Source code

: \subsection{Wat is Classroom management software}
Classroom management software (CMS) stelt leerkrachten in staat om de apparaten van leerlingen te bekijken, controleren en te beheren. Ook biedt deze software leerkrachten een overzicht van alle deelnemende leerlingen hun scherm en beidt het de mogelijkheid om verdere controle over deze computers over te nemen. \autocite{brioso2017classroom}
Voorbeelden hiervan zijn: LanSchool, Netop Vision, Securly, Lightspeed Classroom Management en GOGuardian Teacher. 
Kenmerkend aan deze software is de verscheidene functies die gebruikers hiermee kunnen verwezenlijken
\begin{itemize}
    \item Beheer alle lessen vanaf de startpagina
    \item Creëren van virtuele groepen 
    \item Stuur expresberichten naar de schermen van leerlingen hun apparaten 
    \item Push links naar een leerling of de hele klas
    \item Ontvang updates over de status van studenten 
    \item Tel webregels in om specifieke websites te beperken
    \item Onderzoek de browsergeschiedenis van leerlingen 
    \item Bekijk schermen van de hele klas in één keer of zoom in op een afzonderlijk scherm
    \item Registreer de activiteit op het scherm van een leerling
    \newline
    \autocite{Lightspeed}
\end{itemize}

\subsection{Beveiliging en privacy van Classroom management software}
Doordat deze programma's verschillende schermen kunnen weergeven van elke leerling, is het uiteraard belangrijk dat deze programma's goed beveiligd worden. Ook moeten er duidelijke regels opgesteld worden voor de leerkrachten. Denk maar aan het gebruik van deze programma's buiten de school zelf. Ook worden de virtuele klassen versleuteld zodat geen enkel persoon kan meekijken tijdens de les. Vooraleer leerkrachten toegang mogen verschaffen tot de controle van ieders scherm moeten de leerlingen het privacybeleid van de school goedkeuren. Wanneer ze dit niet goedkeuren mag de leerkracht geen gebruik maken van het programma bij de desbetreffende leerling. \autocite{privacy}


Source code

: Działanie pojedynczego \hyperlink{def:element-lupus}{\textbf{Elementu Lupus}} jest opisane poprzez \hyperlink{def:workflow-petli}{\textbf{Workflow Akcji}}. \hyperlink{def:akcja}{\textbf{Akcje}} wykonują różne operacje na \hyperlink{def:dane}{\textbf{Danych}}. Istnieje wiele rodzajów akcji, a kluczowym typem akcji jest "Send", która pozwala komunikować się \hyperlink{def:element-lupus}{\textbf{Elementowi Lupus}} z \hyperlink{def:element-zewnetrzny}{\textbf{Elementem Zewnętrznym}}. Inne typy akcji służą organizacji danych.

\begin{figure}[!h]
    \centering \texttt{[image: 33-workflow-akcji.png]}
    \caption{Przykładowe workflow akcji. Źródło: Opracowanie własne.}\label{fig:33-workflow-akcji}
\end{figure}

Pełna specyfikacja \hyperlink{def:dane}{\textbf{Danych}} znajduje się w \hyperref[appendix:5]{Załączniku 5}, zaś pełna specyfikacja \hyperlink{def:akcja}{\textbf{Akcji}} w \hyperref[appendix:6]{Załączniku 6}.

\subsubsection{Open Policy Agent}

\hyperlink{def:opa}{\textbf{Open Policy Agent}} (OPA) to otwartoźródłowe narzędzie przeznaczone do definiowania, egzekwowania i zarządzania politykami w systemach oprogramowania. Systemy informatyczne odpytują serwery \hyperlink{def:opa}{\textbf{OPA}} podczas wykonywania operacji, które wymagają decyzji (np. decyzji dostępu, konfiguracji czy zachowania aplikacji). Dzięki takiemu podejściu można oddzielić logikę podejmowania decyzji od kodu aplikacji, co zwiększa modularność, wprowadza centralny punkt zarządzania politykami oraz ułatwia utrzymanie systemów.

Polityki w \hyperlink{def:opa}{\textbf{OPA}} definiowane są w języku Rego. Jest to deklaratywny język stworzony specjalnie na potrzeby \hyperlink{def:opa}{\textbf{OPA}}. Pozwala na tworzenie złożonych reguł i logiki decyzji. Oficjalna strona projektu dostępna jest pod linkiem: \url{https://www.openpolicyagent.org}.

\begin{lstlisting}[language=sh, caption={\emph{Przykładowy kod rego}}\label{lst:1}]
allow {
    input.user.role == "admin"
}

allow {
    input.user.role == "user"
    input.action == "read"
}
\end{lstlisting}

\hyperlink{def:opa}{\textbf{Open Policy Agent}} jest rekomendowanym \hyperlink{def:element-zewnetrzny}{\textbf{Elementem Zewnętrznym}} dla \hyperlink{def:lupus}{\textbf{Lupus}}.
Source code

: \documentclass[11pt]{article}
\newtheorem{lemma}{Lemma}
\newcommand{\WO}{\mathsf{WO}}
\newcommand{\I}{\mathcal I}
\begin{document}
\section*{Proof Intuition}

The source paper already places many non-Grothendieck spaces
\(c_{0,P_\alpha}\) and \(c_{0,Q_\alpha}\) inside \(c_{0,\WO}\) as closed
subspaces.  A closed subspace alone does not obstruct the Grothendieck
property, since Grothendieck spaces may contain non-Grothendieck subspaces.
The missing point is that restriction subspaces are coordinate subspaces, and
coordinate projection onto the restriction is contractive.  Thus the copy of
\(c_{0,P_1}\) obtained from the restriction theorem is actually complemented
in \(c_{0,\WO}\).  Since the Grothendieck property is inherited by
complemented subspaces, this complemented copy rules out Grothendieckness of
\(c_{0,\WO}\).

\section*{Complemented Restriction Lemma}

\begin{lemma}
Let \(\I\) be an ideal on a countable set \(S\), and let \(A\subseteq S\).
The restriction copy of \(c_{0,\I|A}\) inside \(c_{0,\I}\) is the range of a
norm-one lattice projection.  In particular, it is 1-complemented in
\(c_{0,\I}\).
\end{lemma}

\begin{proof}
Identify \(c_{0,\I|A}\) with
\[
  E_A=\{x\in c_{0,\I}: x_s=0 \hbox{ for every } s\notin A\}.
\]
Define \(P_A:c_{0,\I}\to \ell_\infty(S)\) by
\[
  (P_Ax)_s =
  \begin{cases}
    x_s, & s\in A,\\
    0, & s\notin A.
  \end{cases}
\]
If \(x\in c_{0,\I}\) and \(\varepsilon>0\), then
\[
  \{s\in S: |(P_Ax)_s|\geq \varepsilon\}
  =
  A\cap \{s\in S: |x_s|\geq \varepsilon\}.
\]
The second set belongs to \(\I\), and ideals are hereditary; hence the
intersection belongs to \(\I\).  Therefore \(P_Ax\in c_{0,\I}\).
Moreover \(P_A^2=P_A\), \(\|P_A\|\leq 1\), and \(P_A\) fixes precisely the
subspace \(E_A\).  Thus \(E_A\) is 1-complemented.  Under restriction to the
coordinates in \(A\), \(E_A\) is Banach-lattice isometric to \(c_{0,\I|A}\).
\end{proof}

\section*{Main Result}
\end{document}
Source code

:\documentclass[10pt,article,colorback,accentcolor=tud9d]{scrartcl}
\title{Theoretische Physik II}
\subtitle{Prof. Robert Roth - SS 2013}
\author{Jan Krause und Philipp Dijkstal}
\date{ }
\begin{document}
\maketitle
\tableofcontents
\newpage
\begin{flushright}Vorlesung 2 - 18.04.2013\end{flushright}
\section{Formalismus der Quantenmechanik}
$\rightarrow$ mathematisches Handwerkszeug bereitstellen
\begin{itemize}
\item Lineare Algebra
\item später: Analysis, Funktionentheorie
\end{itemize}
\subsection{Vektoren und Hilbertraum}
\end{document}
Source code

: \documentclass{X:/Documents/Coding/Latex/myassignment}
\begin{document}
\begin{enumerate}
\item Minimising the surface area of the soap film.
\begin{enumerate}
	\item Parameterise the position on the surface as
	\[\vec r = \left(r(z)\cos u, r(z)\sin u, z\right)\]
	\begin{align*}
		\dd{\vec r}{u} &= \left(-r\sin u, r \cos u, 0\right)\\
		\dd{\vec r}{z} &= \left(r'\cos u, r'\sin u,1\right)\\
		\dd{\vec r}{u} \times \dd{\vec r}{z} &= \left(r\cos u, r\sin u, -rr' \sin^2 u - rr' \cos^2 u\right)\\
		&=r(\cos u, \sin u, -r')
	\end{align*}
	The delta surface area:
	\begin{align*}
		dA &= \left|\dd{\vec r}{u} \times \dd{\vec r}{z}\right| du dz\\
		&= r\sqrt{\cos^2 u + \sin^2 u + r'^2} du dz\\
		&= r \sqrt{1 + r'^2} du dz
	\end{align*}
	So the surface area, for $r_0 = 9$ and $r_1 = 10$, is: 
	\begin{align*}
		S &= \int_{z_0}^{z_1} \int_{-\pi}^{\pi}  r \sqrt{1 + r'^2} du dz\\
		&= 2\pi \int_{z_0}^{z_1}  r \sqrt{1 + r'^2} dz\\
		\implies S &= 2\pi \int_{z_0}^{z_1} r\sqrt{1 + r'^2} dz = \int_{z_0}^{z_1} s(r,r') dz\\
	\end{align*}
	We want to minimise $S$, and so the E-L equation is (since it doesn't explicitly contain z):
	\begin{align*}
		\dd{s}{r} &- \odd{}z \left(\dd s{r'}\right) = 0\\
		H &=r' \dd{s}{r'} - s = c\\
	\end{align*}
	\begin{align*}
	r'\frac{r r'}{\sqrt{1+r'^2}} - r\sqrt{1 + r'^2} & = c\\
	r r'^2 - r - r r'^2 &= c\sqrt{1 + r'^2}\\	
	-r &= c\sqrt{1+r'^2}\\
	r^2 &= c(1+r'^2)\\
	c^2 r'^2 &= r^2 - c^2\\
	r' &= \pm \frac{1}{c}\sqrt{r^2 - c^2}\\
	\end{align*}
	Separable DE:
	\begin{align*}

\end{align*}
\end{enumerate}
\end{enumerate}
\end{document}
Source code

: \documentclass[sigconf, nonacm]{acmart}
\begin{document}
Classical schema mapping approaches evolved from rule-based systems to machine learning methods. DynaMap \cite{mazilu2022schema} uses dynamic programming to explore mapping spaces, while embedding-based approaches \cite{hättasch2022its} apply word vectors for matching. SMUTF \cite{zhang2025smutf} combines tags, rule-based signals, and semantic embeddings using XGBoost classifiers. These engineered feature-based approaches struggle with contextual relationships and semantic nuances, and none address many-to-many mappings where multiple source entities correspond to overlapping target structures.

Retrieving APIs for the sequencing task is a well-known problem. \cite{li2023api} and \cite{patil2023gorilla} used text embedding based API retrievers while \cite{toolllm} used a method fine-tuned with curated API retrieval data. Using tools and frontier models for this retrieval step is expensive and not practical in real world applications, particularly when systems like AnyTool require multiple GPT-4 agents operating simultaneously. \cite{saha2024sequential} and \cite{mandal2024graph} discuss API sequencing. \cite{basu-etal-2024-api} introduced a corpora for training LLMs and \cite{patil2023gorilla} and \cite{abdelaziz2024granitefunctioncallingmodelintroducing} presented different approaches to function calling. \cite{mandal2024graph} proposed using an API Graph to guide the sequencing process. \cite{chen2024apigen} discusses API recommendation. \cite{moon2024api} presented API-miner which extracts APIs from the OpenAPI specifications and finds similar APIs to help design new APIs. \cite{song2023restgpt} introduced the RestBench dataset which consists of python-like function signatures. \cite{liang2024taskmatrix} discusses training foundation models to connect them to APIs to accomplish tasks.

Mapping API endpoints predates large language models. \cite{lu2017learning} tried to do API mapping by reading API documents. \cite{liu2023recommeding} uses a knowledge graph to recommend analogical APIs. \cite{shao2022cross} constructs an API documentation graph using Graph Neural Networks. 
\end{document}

::::::

Lines of the listing above that contain the word "sqrt" must all be copied.

		&= r\sqrt{\cos^2 u + \sin^2 u + r'^2} du dz\\
		&= r \sqrt{1 + r'^2} du dz
		S &= \int_{z_0}^{z_1} \int_{-\pi}^{\pi}  r \sqrt{1 + r'^2} du dz\\
		&= 2\pi \int_{z_0}^{z_1}  r \sqrt{1 + r'^2} dz\\
		\implies S &= 2\pi \int_{z_0}^{z_1} r\sqrt{1 + r'^2} dz = \int_{z_0}^{z_1} s(r,r') dz\\
	r'\frac{r r'}{\sqrt{1+r'^2}} - r\sqrt{1 + r'^2} & = c\\
	r r'^2 - r - r r'^2 &= c\sqrt{1 + r'^2}\\	
	-r &= c\sqrt{1+r'^2}\\
	r' &= \pm \frac{1}{c}\sqrt{r^2 - c^2}\\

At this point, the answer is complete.